A SaaS company approached us with a challenge familiar to many growing businesses. Their legacy infrastructure was struggling to keep up with customer demand. Deployments were slow and risky, downtime was common during releases, and the lack of redundancy meant that any incident could quickly escalate into a full-scale outage.

The client's goal was clear: modernize their application infrastructure to achieve faster deployments, improve reliability, and provide a more resilient environment all while ensuring that customer experience was not disrupted.

Objectives

The project was focused on several key outcomes:

  1. Enable quicker and more predictable deployment times

  2. Improve reliability and uptime

  3. Introduce automated rollback mechanisms in case of failures

  4. Strengthen redundancy across environments to reduce the impact of incidents

Challenges

The Ruby on Rails SaaS application was hosted on a set of legacy virtual machines with limited automation. Deployments were executed manually and often required coordinated downtime. Each release came with the risk of service interruptions, frustrating engineers and end users alike.

The lack of redundancy and automatic recovery mechanisms meant that even minor failures could result in significant outages. Additionally, the infrastructure setup made scaling unpredictable and time-consuming, preventing the business from responding quickly to spikes in demand.

Our Approach

We designed a migration strategy that would bring the client's application into a modern, container-based environment on AWS Fargate.

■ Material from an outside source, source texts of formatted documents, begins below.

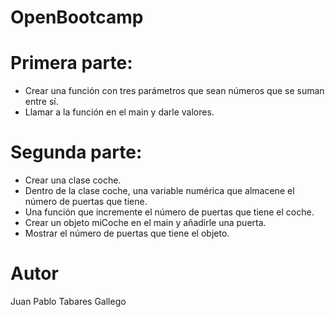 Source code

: # OpenBootcamp

# Primera parte:

<ul>
<li>Crear una función con tres parámetros que sean números que se suman entre sí.</li>

<li>Llamar a la función en el main y darle valores.</li>
</ul>

# Segunda parte:

<ul>
<li>Crear una clase coche.</li>

<li>Dentro de la clase coche, una variable numérica que almacene el número de puertas que tiene.</li>

<li>Una función que incremente el número de puertas que tiene el coche.</li>

<li>Crear un objeto miCoche en el main y añadirle una puerta.</li>

<li> Mostrar el número de puertas que tiene el objeto.</li>
</ul>

# Autor
Juan Pablo Tabares Gallego
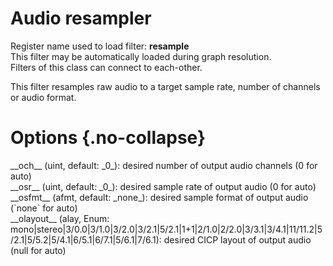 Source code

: <!-- automatically generated - do not edit, patch gpac/applications/gpac/gpac.c -->

# Audio resampler  
  
Register name used to load filter: __resample__  
This filter may be automatically loaded during graph resolution.  
Filters of this class can connect to each-other.  
  
This filter resamples raw audio to a target sample rate, number of channels or audio format.  
  

# Options  {.no-collapse}  
  
<div markdown class="option">  
<a id="och" data-level="basic">__och__</a> (uint, default: _0_): desired number of output audio channels (0 for auto)  
</div>  
<div markdown class="option">  
<a id="osr" data-level="basic">__osr__</a> (uint, default: _0_): desired sample rate of output audio (0 for auto)  
</div>  
<div markdown class="option">  
<a id="osfmt" data-level="basic">__osfmt__</a> (afmt, default: _none_): desired sample format of output audio (`none` for auto)  
</div>  
<div markdown class="option">  
<a id="olayout" data-level="basic">__olayout__</a> (alay, Enum: mono|stereo|3/0.0|3/1.0|3/2.0|3/2.1|5/2.1|1+1|2/1.0|2/2.0|3/3.1|3/4.1|11/11.2|5/2.1|5/5.2|5/4.1|6/5.1|6/7.1|5/6.1|7/6.1): desired CICP layout of output audio (null for auto)  
</div>  
  
  
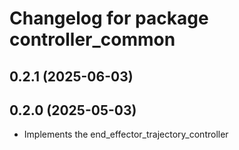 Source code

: # Changelog for package controller_common

## 0.2.1 (2025-06-03)

## 0.2.0 (2025-05-03)

- Implements the end_effector_trajectory_controller
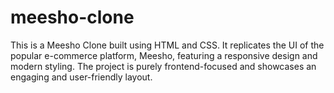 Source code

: # meesho-clone
This is a Meesho Clone built using HTML and CSS. It replicates the UI of the popular e-commerce platform, Meesho, featuring a responsive design and modern styling. The project is purely frontend-focused and showcases an engaging and user-friendly layout.
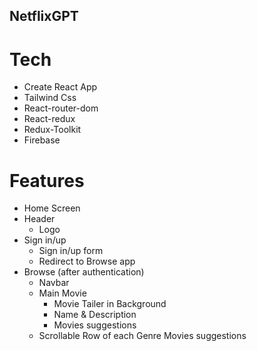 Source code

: ## NetflixGPT

# Tech

- Create React App
- Tailwind Css
- React-router-dom
- React-redux
- Redux-Toolkit
- Firebase

# Features

- Home Screen
- Header
  - Logo
- Sign in/up
  - Sign in/up form
  - Redirect to Browse app
- Browse (after authentication)
  - Navbar
  - Main Movie
    - Movie Tailer in Background
    - Name & Description
    - Movies suggestions
  - Scrollable Row of each Genre Movies suggestions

The first step was to containerize the Ruby on Rails application and its dependencies. This ensured consistent builds and simplified deployments across environments. We then introduced Infrastructure as Code to standardize provisioning and configuration, ensuring that the entire environment could be reproduced reliably.

To minimize risk during the migration, we adopted a phased rollout approach. Initial services were moved to Fargate in parallel with the legacy environment, allowing us to validate stability before directing production traffic. Automated health checks and monitoring provided early detection of issues, while blue-green and canary deployment strategies ensured zero disruption to end users.

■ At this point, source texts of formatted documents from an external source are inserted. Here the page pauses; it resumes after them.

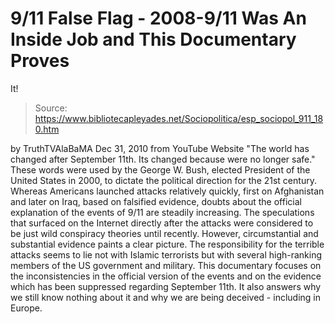 # 9/11 False Flag - 2008-9/11 Was An Inside Job and This Documentary Proves 
It!

> Source: https://www.bibliotecapleyades.net/Sociopolitica/esp_sociopol_911_180.htm

by
TruthTVAlaBaMA
Dec 31, 2010
from
YouTube Website
"The world has changed after September 11th.
Its changed
because were no longer safe."
These words were used by the
George W. Bush,
elected President of the United States in 2000, to dictate the political
direction for the 21st century.
Whereas Americans launched attacks
relatively quickly, first on Afghanistan and later on Iraq, based on
falsified evidence, doubts about the official explanation of the events of
9/11 are steadily increasing.
The speculations that surfaced on the Internet directly after the attacks
were considered to be just wild conspiracy theories until recently.
However, circumstantial and substantial evidence paints a clear picture. The
responsibility for the terrible attacks seems to lie not with Islamic
terrorists but with
several high-ranking members of the US government and
military.
This documentary focuses on the inconsistencies in the official version of
the events and on the evidence which has been suppressed regarding September
11th.
It also answers why we still know nothing about it and why we are
being deceived - including in Europe.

A robust CI/CD pipeline was implemented to automate builds, tests, and deployments. With rollback mechanisms in place, any failure could be automatically reverted within minutes, restoring the application to its last known stable state. Finally, redundancy was enhanced by leveraging AWS services that ensured the application could withstand failures without customer impact.

Outcomes

The migration delivered significant improvements:

Deployment times were reduced from hours to minutes, allowing the client to release features and fixes more quickly. Reliability improved dramatically, with uptime consistently above 99.9%. The ability to automatically rollback during deployment failures removed the fear of downtime, empowering the team to deploy with confidence. Redundancy built into the AWS Fargate environment ensured that services remained available even in the face of unexpected issues.

For the client's engineering teams, the transformation meant less time spent firefighting and more time focusing on building value for customers. For end users, it translated into a smoother, more reliable experience of the SaaS application.

Conclusion

By migrating their Ruby on Rails SaaS application to AWS Fargate, the client modernized their infrastructure without disrupting business operations. We helped them achieve faster deployments, improved reliability, automated recovery, and a more resilient platform delivering a robust foundation for growth in a competitive SaaS market.